Activity: Starting with the line containing "a diversification mechanism, preventing" and going on through the line containing "implementation described in", return the lines of the data below exactly, and only those.

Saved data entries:

——————————

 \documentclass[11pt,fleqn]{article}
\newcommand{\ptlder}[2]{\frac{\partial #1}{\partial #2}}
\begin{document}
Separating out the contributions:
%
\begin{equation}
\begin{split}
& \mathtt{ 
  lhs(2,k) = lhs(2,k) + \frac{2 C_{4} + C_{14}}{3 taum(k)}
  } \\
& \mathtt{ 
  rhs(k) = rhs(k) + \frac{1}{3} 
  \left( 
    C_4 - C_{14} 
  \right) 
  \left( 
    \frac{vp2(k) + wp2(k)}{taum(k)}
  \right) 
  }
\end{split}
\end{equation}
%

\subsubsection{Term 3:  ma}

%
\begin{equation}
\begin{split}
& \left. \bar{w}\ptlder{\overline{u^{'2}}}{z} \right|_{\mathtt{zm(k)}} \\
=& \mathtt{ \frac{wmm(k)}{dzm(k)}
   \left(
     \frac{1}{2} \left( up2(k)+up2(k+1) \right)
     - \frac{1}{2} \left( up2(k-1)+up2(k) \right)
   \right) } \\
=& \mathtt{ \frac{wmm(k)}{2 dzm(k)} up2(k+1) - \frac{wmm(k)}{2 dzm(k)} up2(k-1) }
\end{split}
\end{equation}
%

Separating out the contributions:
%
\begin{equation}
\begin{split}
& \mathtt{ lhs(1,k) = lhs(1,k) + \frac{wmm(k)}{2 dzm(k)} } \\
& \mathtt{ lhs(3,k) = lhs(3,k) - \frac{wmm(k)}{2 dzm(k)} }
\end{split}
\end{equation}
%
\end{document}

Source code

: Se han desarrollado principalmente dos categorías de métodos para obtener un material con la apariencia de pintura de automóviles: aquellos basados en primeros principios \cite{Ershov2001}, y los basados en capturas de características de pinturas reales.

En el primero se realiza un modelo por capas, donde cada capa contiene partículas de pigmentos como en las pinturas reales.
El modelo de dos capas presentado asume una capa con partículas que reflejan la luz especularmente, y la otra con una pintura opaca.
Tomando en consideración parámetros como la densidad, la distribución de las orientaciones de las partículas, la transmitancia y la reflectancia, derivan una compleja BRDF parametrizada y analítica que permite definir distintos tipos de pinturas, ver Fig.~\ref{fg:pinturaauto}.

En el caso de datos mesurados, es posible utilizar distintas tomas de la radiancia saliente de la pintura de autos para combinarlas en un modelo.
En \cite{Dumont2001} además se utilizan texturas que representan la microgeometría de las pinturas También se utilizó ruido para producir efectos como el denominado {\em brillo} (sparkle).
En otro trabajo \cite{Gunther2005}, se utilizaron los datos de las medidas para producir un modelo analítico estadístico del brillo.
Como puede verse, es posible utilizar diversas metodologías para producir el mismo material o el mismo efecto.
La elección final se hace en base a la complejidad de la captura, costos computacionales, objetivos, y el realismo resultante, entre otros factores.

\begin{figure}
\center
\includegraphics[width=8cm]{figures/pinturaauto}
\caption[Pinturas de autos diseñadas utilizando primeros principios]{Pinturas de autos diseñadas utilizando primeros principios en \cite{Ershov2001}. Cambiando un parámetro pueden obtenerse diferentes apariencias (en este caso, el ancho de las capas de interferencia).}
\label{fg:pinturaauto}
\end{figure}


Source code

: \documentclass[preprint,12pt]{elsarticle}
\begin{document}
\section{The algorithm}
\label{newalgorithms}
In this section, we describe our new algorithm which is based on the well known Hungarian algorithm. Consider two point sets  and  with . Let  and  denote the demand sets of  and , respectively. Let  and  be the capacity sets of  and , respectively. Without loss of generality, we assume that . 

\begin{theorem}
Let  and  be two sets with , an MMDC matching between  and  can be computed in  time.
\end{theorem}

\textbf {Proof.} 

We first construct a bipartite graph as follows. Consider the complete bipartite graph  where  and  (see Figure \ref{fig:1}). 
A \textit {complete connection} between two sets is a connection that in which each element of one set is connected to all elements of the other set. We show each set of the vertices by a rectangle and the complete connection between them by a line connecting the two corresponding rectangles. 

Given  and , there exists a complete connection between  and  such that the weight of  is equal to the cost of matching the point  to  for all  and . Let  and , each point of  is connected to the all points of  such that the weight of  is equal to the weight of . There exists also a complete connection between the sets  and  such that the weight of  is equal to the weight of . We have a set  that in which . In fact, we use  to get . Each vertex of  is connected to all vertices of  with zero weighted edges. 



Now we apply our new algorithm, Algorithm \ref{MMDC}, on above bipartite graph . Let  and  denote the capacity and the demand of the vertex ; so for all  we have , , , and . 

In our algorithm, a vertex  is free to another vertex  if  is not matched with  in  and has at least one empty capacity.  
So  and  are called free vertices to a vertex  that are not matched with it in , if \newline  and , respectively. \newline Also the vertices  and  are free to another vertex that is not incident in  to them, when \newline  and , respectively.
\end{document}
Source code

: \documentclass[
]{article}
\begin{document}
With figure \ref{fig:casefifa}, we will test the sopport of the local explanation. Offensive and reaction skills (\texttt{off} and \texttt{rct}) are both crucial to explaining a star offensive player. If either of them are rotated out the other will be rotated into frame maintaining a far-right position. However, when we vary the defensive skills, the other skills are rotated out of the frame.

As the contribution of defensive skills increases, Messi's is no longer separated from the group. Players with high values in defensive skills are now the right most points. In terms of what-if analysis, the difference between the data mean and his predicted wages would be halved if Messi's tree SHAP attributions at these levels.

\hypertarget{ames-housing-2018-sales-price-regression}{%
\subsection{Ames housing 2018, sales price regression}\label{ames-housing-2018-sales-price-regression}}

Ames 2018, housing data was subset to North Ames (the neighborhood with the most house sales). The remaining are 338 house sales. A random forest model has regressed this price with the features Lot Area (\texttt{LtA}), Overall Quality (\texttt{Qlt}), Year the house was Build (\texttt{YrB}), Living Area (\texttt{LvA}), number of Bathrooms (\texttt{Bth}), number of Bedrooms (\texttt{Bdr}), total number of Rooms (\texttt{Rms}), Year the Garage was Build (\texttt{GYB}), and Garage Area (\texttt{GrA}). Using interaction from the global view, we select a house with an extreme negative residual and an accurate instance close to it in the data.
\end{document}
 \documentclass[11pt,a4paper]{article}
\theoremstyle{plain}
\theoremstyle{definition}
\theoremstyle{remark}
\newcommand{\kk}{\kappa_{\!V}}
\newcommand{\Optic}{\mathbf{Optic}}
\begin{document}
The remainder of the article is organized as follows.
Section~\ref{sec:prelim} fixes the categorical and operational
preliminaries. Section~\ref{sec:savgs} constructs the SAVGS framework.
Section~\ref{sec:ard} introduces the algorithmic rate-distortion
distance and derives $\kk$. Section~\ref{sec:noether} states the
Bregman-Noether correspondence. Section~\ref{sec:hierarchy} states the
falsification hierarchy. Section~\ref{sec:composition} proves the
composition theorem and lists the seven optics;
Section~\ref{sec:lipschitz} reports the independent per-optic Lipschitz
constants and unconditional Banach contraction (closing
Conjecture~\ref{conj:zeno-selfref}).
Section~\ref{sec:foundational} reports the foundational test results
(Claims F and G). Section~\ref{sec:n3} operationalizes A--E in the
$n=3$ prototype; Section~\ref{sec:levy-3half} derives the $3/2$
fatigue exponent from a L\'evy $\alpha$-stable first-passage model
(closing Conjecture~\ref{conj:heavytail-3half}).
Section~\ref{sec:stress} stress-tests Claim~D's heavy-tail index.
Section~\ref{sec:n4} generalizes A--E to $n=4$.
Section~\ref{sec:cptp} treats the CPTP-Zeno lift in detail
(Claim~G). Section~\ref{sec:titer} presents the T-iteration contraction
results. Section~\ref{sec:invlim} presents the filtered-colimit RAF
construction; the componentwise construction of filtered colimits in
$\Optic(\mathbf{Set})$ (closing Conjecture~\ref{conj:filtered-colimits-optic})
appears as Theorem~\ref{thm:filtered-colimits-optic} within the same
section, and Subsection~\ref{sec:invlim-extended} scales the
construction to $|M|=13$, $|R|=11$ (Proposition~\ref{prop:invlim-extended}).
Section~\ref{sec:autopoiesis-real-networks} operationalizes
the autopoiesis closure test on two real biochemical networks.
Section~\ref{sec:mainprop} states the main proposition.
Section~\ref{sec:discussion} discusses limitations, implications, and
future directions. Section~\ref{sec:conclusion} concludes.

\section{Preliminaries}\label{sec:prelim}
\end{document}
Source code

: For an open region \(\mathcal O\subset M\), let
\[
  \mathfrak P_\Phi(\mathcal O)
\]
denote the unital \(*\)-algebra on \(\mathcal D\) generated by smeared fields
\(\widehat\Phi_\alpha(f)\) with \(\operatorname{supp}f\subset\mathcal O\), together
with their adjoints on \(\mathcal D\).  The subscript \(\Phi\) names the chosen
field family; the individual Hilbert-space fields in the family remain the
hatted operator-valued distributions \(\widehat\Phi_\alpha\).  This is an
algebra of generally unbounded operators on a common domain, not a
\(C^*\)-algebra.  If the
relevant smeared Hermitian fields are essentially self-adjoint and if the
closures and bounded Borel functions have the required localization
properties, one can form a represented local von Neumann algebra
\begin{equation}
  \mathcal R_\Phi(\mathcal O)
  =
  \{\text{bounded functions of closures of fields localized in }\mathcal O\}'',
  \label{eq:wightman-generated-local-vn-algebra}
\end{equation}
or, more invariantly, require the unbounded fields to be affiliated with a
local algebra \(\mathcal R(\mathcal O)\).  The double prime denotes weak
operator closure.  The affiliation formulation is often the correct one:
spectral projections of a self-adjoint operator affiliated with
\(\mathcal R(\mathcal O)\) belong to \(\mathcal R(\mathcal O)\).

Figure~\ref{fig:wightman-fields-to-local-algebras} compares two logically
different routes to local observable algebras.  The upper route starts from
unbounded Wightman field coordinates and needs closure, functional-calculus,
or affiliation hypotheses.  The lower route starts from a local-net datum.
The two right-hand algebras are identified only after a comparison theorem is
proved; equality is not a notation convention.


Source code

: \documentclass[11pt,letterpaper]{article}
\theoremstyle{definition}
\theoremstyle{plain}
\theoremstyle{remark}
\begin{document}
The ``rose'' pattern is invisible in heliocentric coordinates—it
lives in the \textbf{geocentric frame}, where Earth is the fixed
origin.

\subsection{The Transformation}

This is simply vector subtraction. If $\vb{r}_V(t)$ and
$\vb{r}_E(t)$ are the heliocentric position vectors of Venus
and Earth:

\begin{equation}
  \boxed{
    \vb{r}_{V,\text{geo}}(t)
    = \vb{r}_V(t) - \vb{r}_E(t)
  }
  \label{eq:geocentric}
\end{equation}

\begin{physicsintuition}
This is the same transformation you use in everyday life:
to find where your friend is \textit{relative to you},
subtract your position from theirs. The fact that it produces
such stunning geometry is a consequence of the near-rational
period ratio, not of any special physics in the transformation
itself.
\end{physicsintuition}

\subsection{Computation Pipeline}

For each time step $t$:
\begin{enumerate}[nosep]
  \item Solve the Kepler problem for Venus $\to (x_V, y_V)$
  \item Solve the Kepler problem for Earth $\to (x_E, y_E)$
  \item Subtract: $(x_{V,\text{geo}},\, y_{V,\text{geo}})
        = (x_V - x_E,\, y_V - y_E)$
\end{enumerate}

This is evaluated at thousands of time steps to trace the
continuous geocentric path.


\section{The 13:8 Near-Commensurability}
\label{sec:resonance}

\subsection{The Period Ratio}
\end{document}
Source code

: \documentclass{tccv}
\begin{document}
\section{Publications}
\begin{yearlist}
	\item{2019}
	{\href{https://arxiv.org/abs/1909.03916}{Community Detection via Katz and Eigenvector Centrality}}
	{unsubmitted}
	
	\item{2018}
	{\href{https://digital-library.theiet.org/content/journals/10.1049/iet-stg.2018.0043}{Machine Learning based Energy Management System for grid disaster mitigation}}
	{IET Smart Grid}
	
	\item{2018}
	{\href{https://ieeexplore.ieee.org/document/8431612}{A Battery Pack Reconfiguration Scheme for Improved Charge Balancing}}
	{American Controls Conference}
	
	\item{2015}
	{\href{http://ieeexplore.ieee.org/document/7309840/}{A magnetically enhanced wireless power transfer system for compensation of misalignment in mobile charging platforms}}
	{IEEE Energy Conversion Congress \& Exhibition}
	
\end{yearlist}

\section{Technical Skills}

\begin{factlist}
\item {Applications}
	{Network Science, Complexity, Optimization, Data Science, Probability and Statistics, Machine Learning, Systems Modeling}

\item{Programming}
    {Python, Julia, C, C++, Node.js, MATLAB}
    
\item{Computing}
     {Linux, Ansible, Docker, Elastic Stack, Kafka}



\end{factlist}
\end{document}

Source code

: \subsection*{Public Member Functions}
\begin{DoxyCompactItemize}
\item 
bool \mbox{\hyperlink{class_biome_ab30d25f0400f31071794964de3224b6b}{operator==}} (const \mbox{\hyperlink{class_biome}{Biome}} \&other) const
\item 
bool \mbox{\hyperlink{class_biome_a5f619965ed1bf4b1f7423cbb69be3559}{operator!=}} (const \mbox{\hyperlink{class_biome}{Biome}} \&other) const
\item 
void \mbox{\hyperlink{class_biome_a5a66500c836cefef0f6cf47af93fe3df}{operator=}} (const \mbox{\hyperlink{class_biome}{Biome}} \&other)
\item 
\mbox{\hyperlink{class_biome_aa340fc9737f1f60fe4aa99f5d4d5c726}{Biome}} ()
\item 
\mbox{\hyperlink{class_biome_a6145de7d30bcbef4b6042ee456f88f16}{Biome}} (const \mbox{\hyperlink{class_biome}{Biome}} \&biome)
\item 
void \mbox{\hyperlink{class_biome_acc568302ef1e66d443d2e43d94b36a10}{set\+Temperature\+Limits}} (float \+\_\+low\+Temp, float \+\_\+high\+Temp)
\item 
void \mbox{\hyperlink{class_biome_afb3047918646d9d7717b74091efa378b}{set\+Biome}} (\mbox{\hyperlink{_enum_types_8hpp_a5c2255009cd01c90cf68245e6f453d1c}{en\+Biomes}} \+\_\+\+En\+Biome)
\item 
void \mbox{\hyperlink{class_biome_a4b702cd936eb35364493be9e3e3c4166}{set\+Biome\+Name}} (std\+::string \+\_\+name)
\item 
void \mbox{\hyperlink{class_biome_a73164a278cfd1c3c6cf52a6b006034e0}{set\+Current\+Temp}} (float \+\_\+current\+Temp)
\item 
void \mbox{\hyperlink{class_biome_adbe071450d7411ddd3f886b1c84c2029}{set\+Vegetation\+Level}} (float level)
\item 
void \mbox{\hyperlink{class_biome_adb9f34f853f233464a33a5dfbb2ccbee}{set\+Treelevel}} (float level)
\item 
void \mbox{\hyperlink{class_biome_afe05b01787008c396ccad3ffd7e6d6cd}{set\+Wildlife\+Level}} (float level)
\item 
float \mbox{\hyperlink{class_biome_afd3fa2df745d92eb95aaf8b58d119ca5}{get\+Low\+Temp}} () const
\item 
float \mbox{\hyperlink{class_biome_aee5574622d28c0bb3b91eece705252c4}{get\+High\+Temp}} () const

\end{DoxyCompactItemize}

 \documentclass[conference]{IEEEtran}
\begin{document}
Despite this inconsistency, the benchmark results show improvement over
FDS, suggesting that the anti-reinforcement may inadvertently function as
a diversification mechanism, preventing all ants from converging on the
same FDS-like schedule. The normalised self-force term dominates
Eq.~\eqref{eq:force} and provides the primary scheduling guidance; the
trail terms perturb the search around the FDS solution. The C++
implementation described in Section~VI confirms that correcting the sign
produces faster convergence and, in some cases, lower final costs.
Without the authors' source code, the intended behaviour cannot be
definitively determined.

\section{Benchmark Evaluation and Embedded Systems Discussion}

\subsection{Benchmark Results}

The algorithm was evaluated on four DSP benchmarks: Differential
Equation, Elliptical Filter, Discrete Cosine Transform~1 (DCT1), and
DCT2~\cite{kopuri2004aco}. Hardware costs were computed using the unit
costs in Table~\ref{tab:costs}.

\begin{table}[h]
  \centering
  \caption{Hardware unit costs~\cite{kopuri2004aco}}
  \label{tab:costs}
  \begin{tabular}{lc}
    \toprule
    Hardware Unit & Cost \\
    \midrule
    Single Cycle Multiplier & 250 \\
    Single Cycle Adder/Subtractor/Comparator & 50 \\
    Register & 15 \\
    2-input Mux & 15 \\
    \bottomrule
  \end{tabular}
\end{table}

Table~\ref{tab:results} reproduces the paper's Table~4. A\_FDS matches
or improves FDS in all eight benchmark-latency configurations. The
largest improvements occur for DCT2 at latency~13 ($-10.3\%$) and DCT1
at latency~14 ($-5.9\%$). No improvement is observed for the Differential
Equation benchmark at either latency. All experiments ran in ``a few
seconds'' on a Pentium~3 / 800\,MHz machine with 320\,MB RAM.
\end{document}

——————————

Output for this exercise:
a diversification mechanism, preventing all ants from converging on the
same FDS-like schedule. The normalised self-force term dominates
Eq.~\eqref{eq:force} and provides the primary scheduling guidance; the
trail terms perturb the search around the FDS solution. The C++
implementation described in Section~VI confirms that correcting the sign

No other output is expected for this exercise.